Thailand: Defence And The Neighbourhood

2001

Cavan Hogue

When Thai officials, academics, and senior military people met with their Australian counterparts at the Australian National University in April 2001, no-one could anticipate the dramatic events in the US five months later. But in discussing changes in the Thai armed forces, their new responsibilities, and their dealings with Thailand’s neighbours, they identified issues that have not so much changed since September 11 but have gained in significance.

Thai experts anticipated further competition in the region between China and the US. While Australia tends to lean more towards the US, most other regional countries seek a balance. This cuts both ways. The US is a useful balance to the power of China and China could be a useful balance to the US. If the US withdraws from the region, India could possibly become the alternative balance. The Thais anticipate India turning more towards Southeast Asia as a result of changes in its relations with Pakistan and its reduced emphasis on the non-aligned movement. The new Thai Government is moving to consolidate relations with India. At the same time, the strategic role of Japan is expected to grow. Thailand is more relaxed about greater Japanese influence than most regional countries. But all countries in the region, including Australia, are using what influence they have to prevent escalation of tension resulting from differences between China and the US.

Whether China is a threat or an opportunity, all the experts agreed that China will grow in importance to Thailand and to other countries in the region. Most saw the growth of China’s economic, political and military power as the key to the future of the Asian region. China has strong influence in Burma and because of its common border, and the chequered history of relations between the two countries, this is a very sensitive issue for Thailand.

Nationalistic and populist movements opposed to the US exist in most countries but few of them control governments. However, Thais detect a greater degree of ambivalence in Thailand than exists in Australia about the US. Australia is accepted by most regional countries as a legitimate regional power and Thailand in particular welcomes an Australian presence. However, Thai experts said there are some countries (not including Thailand) which wonder whether Australia’s ability to project power across the water, as shown in East Timor, might be excessive.

Non-traditional threats to regional security are creating new roles for the Thai military. These include peacekeeping, the transnational drug trade, illegal migration, and aid to the civil power. But experts were uncertain that the armed forces could be trained to perform these non-traditional tasks and whether using the military was the best answer to these problems. Illicit drugs are no longer just a local problem but a major national issue. This means the Royal Thai Army (RTA) taking on non-state actors rather than the armed forces of another country. A complex, multi-dimensional approach is a need which the region has not yet recognised. Australia, the Thais suggested, must understand that what happens in the Golden Triangle matters to Australia because the drugs end up here.

However, experts said, the Thai military is being distanced from direct participation in politics and is becoming increasingly more professional. At the same time, a rise in ‘communitarian’ feelings in Thailand has emerged as a response to globalisation. This is more about sovereignty than going back to the farm. It is being promoted by intellectuals who are trying to find solutions to global problems by going back to Thai roots.

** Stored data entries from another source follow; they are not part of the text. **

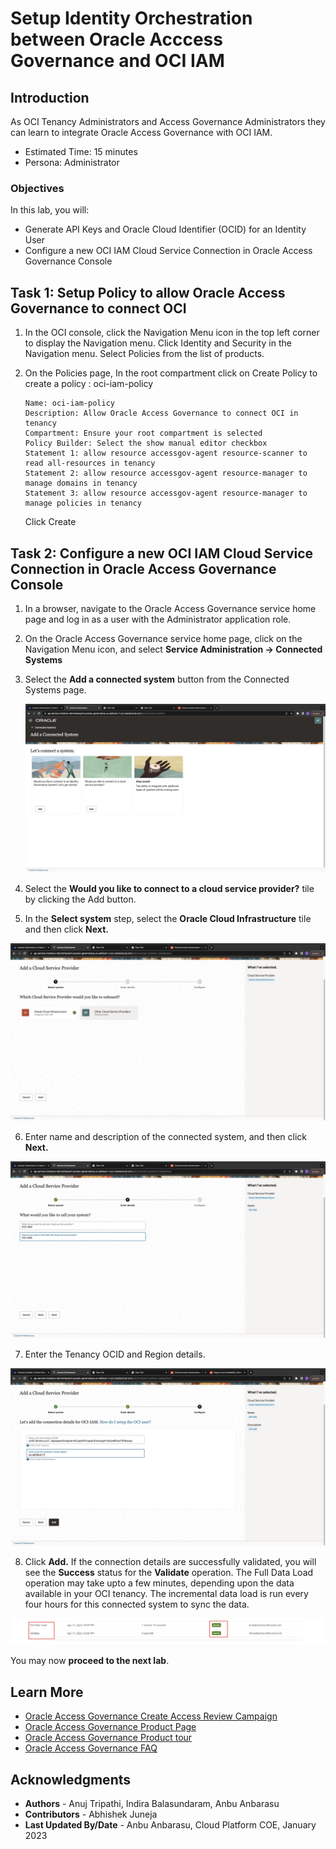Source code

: # Setup Identity Orchestration between Oracle Acccess Governance and OCI IAM 

## Introduction

As OCI Tenancy Administrators and Access Governance Administrators they can learn to integrate Oracle Access Governance with OCI IAM. 

* Estimated Time: 15 minutes
* Persona: Administrator

### Objectives

In this lab, you will:
* Generate API Keys and Oracle Cloud Identifier (OCID) for an Identity User
* Configure a new OCI IAM Cloud Service Connection in Oracle Access Governance Console


## Task 1: Setup Policy to allow Oracle Access Governance to connect OCI

1. In the OCI console, click the Navigation Menu icon in the top left corner to display the Navigation menu. Click Identity and Security in the Navigation menu. Select Policies from the list of products.

2. On the Policies page, In the root compartment click on Create Policy to create a policy : oci-iam-policy

    ```
    Name: oci-iam-policy
    Description: Allow Oracle Access Governance to connect OCI in tenancy
    Compartment: Ensure your root compartment is selected
    Policy Builder: Select the show manual editor checkbox 
    Statement 1: allow resource accessgov-agent resource-scanner to read all-resources in tenancy
    Statement 2: allow resource accessgov-agent resource-manager to manage domains in tenancy
    Statement 3: allow resource accessgov-agent resource-manager to manage policies in tenancy
    ```
 
    Click Create


## Task 2: Configure a new OCI IAM Cloud Service Connection in Oracle Access Governance Console

1.  In a browser, navigate to the Oracle Access Governance service home page and log in as a user with the Administrator application role.

2.  On the Oracle Access Governance service home page, click on the Navigation Menu icon, and select **Service Administration → Connected Systems**

3. Select the **Add a connected system** button from the Connected Systems page.

      ![Select cloud service provider](images/cloud-service-provider.png)

4.  Select the **Would you like to connect to a cloud service provider?** tile by clicking the Add button.
    

5. In the **Select system** step, select the **Oracle Cloud Infrastructure** tile and then click **Next.**

  ![Select cloud service provider](images/select-oci.png)

6. Enter name and description of the connected system, and then click **Next.**

  ![OCI Enter details](images/enter-oci-system-name.png)

7. Enter the Tenancy OCID and Region details. 

  ![OCI Enter details](images/oci-iam-details.png)

8. Click **Add.** If the connection details are successfully validated, you will see the **Success** status for the **Validate** operation. The Full Data Load operation may take upto a few minutes, depending upon the data available in your OCI tenancy. The incremental data load is run every four hours for this connected system to sync the data.

  ![OCI Connection status](images/oci-connection-status.png)


  You may now **proceed to the next lab**. 

## Learn More

* [Oracle Access Governance Create Access Review Campaign](https://docs.oracle.com/en/cloud/paas/access-governance/pdapg/index.html)
* [Oracle Access Governance Product Page](https://www.oracle.com/security/cloud-security/access-governance/)
* [Oracle Access Governance Product tour](https://www.oracle.com/webfolder/s/quicktours/paas/pt-sec-access-governance/index.html)
* [Oracle Access Governance FAQ](https://www.oracle.com/security/cloud-security/access-governance/faq/)

## Acknowledgments
* **Authors** - Anuj Tripathi, Indira Balasundaram, Anbu Anbarasu 
* **Contributors** - Abhishek Juneja 
* **Last Updated By/Date** - Anbu Anbarasu, Cloud Platform COE, January 2023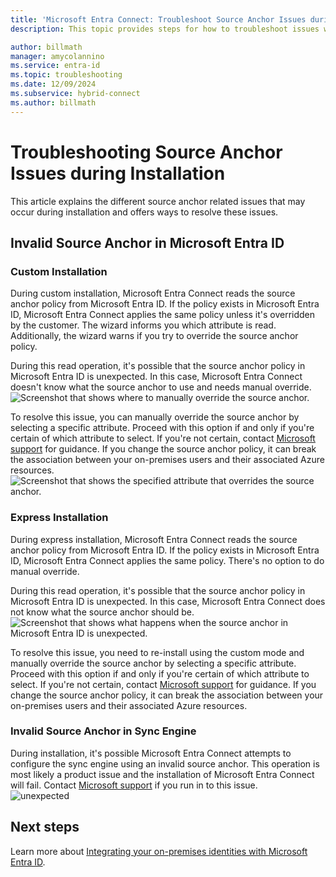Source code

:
 ```yaml
---
title: 'Microsoft Entra Connect: Troubleshoot Source Anchor Issues during Installation'
description: This topic provides steps for how to troubleshoot issues with the source anchor during installation.

author: billmath
manager: amycolannino
ms.service: entra-id
ms.topic: troubleshooting
ms.date: 12/09/2024
ms.subservice: hybrid-connect
ms.author: billmath
---
```




# Troubleshooting Source Anchor Issues during Installation
This article explains the different source anchor related issues that may occur during installation and offers ways to resolve these issues.

<a name='invalid-source-anchor-in-azure-active-directory'></a>

## Invalid Source Anchor in Microsoft Entra ID

### Custom Installation

During custom installation, Microsoft Entra Connect reads the source anchor policy from Microsoft Entra ID. If the policy exists in Microsoft Entra ID, Microsoft Entra Connect applies the same policy unless it's overridden by the customer. The wizard informs you which attribute is read. Additionally, the wizard warns if you try to override the source anchor policy.

During this read operation, it's possible that the source anchor policy in Microsoft Entra ID is unexpected. In this case, Microsoft Entra Connect doesn't know what the source anchor to use and needs manual override.</br>
![Screenshot that shows where to manually override the source anchor.](media/tshoot-connect-source-anchor/source1.png)

To resolve this issue, you can manually override the source anchor by selecting a specific attribute. Proceed with this option if and only if you're certain of which attribute to select. If you're not certain, contact [Microsoft support](https://support.microsoft.com/contactus/) for guidance. If you change the source anchor policy, it can break the association between your on-premises users and their associated Azure resources.</br>
![Screenshot that shows the specified attribute that overrides the source anchor.](media/tshoot-connect-source-anchor/source2.png)

### Express Installation
During express installation, Microsoft Entra Connect reads the source anchor policy from Microsoft Entra ID. If the policy exists in Microsoft Entra ID, Microsoft Entra Connect applies the same policy. There's no option to do manual override.

During this read operation, it's possible that the source anchor policy in Microsoft Entra ID is unexpected. In this case, Microsoft Entra Connect does not know what the source anchor should be.</br>
![Screenshot that shows what happens when the source anchor in Microsoft Entra ID is unexpected.](media/tshoot-connect-source-anchor/source3.png)

To resolve this issue, you need to re-install using the custom mode and manually override the source anchor by selecting a specific attribute. Proceed with this option if and only if you're certain of which attribute to select. If you're not certain, contact [Microsoft support](https://support.microsoft.com/contactus/) for guidance. If you change the source anchor policy, it can break the association between your on-premises users and their associated Azure resources.

### Invalid Source Anchor in Sync Engine
During installation, it's possible Microsoft Entra Connect attempts to configure the sync engine using an invalid source anchor. This operation is most likely a product issue and the installation of Microsoft Entra Connect will fail. Contact [Microsoft support](https://support.microsoft.com/contactus/) if you run in to this issue.</br>
![unexpected](media/tshoot-connect-source-anchor/source4.png)


## Next steps
Learn more about [Integrating your on-premises identities with Microsoft Entra ID](../whatis-hybrid-identity.md).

The Thai military has learned in Cambodia and East Timor that there must be close cooperation between ASEAN and the UN. A Thai General recommended a regional organisation to oversee this issue. Such a body could make a start with coordinating efforts to combat transnational security matters. The UN planning process for East Timor would have benefited from more regional input. Thais noted that how Australia handles its complex relationship with Indonesia will be a major factor in how Australia is seen and accepted by the rest of the region.

Thai officials and military people saw Australia as having a legitimate role to play in the region. The management of Australia’s relations with Indonesia is seen in the region as a key test of Australia’s skill and sincerity. Commenting on Australians’ view of their place in the world, a Thai general replied that Australians are ‘confused’. Popular attitudes do not always match official policies in Australia. The experts agreed that Australia’s handling of its Asian relationships had far wider implications. In so far as Australia matters to the US and to Europe, it is because of the knowledge and influence it is seen to have in its own region.

WATCHPOINT: If Australia loses its influence in Asia, it will lose its influence in Europe and North America as well.